::: Information given
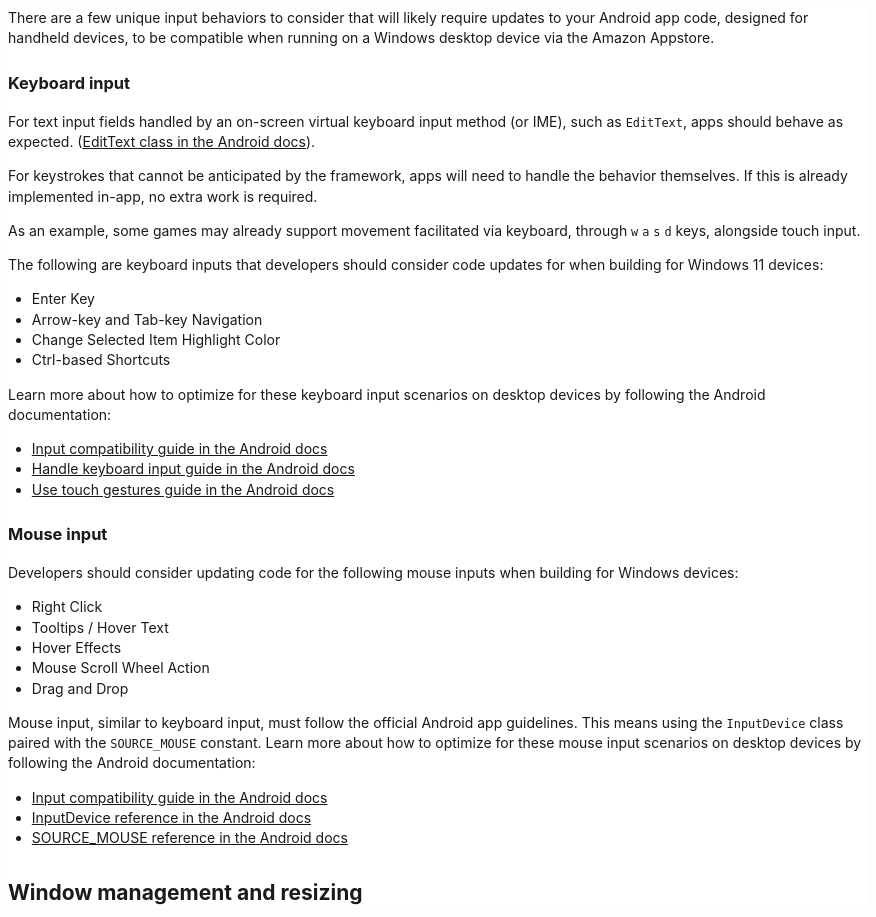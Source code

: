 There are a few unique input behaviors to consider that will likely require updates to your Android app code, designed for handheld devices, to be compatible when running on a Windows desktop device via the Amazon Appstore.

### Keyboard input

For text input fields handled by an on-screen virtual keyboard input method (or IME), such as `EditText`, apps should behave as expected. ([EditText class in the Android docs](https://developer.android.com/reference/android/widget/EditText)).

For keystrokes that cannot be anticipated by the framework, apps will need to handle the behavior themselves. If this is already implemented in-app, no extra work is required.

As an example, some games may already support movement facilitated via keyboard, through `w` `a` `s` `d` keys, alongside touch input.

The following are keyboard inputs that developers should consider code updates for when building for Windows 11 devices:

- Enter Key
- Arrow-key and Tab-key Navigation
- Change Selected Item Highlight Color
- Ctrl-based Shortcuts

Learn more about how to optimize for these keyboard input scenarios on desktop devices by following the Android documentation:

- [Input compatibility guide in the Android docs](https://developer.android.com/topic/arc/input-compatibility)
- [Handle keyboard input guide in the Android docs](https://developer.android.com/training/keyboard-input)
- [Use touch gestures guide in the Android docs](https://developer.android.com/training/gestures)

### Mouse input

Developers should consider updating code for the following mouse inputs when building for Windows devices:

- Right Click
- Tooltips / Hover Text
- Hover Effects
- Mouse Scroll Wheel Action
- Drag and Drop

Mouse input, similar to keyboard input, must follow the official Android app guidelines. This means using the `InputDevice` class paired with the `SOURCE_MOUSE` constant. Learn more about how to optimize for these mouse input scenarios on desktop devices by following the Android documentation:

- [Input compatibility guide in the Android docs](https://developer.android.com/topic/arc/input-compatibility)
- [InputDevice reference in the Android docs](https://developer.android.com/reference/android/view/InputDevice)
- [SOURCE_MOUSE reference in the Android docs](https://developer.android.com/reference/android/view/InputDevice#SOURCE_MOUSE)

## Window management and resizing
::::::
Pictures stay out. Repeat only the lines from the beginning of the data through the line that has "For text input".

■ **Output for this exercise**:
Source code

: There are a few unique input behaviors to consider that will likely require updates to your Android app code, designed for handheld devices, to be compatible when running on a Windows desktop device via the Amazon Appstore.

### Keyboard input

For text input fields handled by an on-screen virtual keyboard input method (or IME), such as `EditText`, apps should behave as expected. ([EditText class in the Android docs](https://developer.android.com/reference/android/widget/EditText)).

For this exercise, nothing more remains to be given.